*** The records Section Begins ***

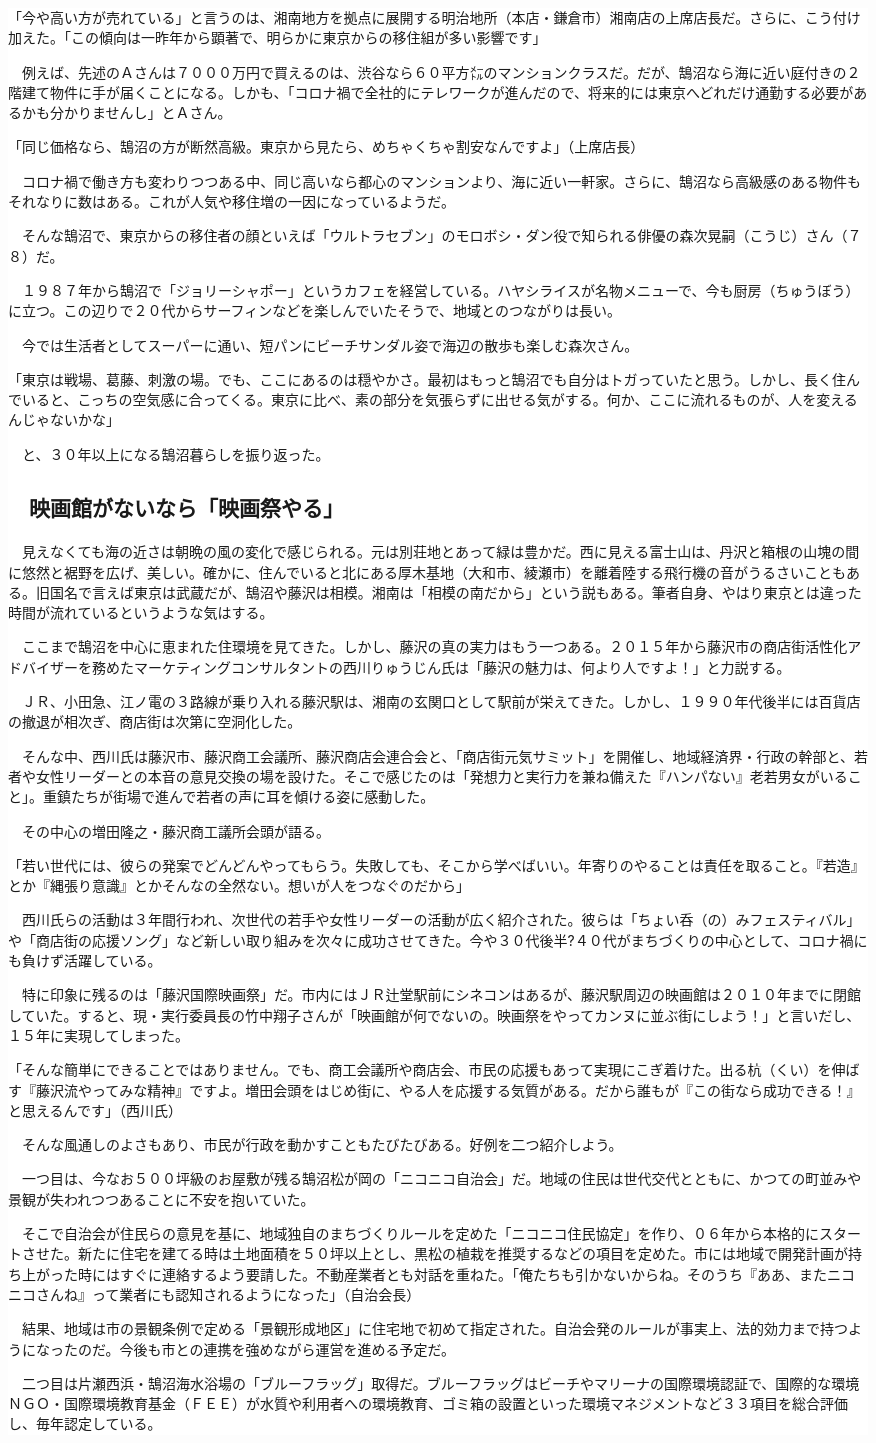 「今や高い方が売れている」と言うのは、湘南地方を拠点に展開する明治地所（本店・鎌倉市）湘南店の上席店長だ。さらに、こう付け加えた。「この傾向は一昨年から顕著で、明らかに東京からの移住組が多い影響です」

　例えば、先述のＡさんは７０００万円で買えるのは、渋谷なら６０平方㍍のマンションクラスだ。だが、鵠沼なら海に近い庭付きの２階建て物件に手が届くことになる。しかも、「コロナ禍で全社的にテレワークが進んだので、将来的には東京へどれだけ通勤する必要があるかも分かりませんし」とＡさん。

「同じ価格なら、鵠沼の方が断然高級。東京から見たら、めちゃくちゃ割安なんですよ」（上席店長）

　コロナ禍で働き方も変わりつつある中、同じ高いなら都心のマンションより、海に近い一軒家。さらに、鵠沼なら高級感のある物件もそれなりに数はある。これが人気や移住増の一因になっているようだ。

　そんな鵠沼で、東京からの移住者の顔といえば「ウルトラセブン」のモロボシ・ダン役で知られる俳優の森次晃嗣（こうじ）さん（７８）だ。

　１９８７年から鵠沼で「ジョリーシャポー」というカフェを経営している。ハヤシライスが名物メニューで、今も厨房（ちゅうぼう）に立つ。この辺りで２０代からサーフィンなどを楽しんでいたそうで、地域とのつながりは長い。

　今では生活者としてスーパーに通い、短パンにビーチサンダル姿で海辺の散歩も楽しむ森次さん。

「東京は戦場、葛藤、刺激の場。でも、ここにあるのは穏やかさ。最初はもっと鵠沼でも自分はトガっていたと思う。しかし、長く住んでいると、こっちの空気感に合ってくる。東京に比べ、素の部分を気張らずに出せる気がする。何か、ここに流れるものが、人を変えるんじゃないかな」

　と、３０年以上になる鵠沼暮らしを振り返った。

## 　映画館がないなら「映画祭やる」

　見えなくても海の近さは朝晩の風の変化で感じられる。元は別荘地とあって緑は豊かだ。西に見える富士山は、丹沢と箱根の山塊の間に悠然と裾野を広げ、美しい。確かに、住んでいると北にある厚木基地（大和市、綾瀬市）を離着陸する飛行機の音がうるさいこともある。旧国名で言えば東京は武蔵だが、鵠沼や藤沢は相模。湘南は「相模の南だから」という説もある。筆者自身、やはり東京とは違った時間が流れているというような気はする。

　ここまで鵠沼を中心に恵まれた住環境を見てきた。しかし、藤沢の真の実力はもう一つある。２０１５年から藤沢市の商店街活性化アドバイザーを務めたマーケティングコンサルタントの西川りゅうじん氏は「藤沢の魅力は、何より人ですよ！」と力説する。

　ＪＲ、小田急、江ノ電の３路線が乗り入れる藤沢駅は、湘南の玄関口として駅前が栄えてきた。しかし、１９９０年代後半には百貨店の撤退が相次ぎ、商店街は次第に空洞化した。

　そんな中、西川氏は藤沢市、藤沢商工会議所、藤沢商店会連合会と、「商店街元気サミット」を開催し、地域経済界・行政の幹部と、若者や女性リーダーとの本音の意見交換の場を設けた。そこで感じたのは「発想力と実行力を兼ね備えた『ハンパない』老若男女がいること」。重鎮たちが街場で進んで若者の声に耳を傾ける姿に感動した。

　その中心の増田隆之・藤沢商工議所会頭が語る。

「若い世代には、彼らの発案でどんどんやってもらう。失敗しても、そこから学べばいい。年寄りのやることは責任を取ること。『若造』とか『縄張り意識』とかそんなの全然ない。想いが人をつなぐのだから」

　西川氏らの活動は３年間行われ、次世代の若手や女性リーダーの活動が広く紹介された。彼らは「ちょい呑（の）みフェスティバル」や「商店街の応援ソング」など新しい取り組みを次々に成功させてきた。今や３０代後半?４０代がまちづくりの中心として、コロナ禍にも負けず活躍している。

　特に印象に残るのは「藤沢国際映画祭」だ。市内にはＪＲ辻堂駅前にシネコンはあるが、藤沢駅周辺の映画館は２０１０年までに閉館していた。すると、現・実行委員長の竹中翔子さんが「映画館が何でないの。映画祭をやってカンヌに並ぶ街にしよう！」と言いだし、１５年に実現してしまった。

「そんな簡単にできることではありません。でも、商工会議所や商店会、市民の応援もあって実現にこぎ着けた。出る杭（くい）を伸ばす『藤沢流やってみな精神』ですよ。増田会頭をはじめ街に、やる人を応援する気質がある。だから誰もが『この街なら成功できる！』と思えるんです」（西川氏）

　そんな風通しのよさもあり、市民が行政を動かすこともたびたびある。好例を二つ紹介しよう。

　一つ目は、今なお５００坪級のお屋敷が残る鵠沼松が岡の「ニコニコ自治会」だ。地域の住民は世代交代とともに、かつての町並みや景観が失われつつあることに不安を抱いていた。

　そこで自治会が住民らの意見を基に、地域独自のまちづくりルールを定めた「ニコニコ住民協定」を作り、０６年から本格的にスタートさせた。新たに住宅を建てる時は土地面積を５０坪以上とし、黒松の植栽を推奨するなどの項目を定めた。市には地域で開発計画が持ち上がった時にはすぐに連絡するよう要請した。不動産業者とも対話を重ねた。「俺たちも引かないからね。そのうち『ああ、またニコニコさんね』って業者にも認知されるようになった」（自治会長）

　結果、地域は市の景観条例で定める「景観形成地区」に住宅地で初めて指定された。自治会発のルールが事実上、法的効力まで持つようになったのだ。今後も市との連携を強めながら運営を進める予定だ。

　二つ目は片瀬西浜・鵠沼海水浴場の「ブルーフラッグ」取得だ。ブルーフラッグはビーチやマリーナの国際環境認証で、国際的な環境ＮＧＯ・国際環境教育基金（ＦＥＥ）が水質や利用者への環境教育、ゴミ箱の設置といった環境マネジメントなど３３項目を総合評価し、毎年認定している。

*** The records Section Ends ***

• Exercise details
Restate word for word the lines in the material above from the one with "例えば、先述のＡさんは７００" to the one with "ここまで鵠沼を中心に恵まれた"; both of those lines count, and nothing else does.

• Exercise answer
　例えば、先述のＡさんは７０００万円で買えるのは、渋谷なら６０平方㍍のマンションクラスだ。だが、鵠沼なら海に近い庭付きの２階建て物件に手が届くことになる。しかも、「コロナ禍で全社的にテレワークが進んだので、将来的には東京へどれだけ通勤する必要があるかも分かりませんし」とＡさん。

「同じ価格なら、鵠沼の方が断然高級。東京から見たら、めちゃくちゃ割安なんですよ」（上席店長）

　コロナ禍で働き方も変わりつつある中、同じ高いなら都心のマンションより、海に近い一軒家。さらに、鵠沼なら高級感のある物件もそれなりに数はある。これが人気や移住増の一因になっているようだ。

　そんな鵠沼で、東京からの移住者の顔といえば「ウルトラセブン」のモロボシ・ダン役で知られる俳優の森次晃嗣（こうじ）さん（７８）だ。

　１９８７年から鵠沼で「ジョリーシャポー」というカフェを経営している。ハヤシライスが名物メニューで、今も厨房（ちゅうぼう）に立つ。この辺りで２０代からサーフィンなどを楽しんでいたそうで、地域とのつながりは長い。

　今では生活者としてスーパーに通い、短パンにビーチサンダル姿で海辺の散歩も楽しむ森次さん。

「東京は戦場、葛藤、刺激の場。でも、ここにあるのは穏やかさ。最初はもっと鵠沼でも自分はトガっていたと思う。しかし、長く住んでいると、こっちの空気感に合ってくる。東京に比べ、素の部分を気張らずに出せる気がする。何か、ここに流れるものが、人を変えるんじゃないかな」

　と、３０年以上になる鵠沼暮らしを振り返った。

## 　映画館がないなら「映画祭やる」

　見えなくても海の近さは朝晩の風の変化で感じられる。元は別荘地とあって緑は豊かだ。西に見える富士山は、丹沢と箱根の山塊の間に悠然と裾野を広げ、美しい。確かに、住んでいると北にある厚木基地（大和市、綾瀬市）を離着陸する飛行機の音がうるさいこともある。旧国名で言えば東京は武蔵だが、鵠沼や藤沢は相模。湘南は「相模の南だから」という説もある。筆者自身、やはり東京とは違った時間が流れているというような気はする。

　ここまで鵠沼を中心に恵まれた住環境を見てきた。しかし、藤沢の真の実力はもう一つある。２０１５年から藤沢市の商店街活性化アドバイザーを務めたマーケティングコンサルタントの西川りゅうじん氏は「藤沢の魅力は、何より人ですよ！」と力説する。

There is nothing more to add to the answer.